The 106th edition of Burke's Peerage and Baronetage, which has tracked the breeding of the aristocracy since 1826, will next week list illegitimate lords and ladies for the first time.
 
Editor-in-Chief Charles Moseley said earls and barons could no longer claim the moral high ground.
 
"Such an old-fashioned view of the aristocracy is completely out of touch with reality,'' he said. "Anyone who has watched a costume drama is used to seeing an 18th-century lord having his way with some young wench.''
 
Forty percent of hereditary peers were born out of wedlock, were not sired by their legitimate father, or are descended from bastards, Moseley said.
 
Illegitimate children cannot inherit titles in England, but following a test case they can in Scotland now, after a court legitimized the son of the Marquess of Queensberry who was born before his parents married.
 
In a bizarre twist, this raised the possibility of a playboy lord fathering multiple children by different women and then choosing an heir by marrying the mother of his favorite.
 
That was a key factor in Burke's decision to catalog illegitimate children alongside their counterparts.

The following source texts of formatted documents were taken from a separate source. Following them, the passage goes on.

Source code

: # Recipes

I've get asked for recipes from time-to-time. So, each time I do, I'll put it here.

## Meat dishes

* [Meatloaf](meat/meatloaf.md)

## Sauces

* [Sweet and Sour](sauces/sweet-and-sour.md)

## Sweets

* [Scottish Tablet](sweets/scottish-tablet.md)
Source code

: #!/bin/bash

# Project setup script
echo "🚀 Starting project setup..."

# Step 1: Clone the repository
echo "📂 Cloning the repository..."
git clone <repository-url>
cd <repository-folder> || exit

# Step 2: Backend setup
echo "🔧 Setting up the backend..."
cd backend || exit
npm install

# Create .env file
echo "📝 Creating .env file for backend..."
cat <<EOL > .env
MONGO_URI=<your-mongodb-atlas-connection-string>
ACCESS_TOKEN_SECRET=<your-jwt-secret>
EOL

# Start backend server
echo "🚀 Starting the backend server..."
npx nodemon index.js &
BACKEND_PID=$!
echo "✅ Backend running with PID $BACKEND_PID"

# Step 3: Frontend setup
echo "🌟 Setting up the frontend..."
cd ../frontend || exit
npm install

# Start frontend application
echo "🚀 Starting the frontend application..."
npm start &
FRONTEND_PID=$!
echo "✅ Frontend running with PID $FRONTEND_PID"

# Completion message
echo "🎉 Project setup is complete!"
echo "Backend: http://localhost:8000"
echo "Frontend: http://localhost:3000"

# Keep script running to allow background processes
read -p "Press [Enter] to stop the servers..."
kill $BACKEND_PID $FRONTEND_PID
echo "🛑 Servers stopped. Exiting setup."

But social changes were also important.
 
"We looked at the general loosening of the bonds of society, such as marriage ties,'' Moseley said.
 
Most aristocrats cooperated with the naming of their illegitimate children, though one initially asked for a daughter by his girlfriend to be left out. Moseley said in theory, Burke's would be prepared to name a child against the parents' will, if they were certain of parenthood.
 
Some people fight to have their illegitimacy recognized. Lady Cosima Somerset will still be included as daughter of the Marquess of Londonderry, although the new edition notes her claim to have been illegitimately fathered by Robin Douglas-Home, nephew of former Conservative prime minister Sir Alec Douglas-Home.
 
Rival pedigree guide Debrett's Peerage included illegitimate children in its previous edition.
 
"The parents wanted it that way and we were quite happy to do it,'' consulting editor David Williamson said.